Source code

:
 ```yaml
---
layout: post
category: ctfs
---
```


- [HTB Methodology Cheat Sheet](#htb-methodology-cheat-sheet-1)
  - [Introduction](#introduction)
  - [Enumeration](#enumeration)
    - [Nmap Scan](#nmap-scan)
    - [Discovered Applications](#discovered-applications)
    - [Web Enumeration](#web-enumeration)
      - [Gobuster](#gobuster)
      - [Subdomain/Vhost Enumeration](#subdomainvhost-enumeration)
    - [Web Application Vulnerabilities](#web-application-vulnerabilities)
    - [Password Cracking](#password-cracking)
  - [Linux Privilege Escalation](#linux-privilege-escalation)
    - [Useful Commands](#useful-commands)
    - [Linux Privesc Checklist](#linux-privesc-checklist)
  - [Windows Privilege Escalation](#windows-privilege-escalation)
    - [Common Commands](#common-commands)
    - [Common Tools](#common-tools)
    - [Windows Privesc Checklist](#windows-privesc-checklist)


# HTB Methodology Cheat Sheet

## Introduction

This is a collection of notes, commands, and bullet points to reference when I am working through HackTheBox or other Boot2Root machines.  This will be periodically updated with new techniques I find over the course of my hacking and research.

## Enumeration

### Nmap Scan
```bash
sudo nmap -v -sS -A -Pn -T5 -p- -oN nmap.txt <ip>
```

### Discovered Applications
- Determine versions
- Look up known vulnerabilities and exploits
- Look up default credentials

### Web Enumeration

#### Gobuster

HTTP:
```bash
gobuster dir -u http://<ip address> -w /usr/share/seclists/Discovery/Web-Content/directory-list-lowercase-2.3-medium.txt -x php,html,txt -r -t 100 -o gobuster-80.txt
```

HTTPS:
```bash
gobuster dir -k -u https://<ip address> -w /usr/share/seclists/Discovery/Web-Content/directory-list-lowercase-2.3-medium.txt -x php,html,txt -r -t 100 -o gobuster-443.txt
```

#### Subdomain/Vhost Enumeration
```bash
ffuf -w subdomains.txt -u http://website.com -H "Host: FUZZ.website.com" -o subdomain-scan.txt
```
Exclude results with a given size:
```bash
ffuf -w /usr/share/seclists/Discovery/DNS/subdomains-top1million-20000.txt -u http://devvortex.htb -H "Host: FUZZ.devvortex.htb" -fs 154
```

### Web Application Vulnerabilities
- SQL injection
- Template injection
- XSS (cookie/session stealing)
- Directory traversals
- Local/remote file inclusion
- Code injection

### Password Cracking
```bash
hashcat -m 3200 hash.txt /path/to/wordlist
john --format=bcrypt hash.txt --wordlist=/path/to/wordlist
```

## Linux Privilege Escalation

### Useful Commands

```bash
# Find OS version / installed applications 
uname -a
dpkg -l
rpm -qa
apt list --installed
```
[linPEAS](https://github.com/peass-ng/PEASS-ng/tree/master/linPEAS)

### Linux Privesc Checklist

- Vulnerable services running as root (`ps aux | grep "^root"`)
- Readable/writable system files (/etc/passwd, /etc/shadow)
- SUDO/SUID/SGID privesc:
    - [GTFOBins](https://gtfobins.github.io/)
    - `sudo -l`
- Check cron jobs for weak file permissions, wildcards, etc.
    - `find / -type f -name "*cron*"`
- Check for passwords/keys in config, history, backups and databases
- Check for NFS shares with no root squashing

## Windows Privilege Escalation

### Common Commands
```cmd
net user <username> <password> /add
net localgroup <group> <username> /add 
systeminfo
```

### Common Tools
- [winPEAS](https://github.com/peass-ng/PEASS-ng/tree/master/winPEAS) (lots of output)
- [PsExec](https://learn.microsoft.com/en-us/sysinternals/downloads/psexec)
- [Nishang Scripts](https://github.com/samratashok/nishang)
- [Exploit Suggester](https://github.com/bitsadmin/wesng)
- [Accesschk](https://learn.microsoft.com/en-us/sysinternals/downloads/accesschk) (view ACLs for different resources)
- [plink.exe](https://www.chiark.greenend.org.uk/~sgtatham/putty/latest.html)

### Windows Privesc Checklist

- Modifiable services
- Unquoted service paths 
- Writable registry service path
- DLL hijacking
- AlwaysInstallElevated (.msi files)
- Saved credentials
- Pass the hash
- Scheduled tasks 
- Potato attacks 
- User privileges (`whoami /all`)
§
Return, from the material above, each line holding the string "Enumeration".

  - [Enumeration](#enumeration)
    - [Web Enumeration](#web-enumeration)
      - [Subdomain/Vhost Enumeration](#subdomainvhost-enumeration)
## Enumeration
### Web Enumeration
#### Subdomain/Vhost Enumeration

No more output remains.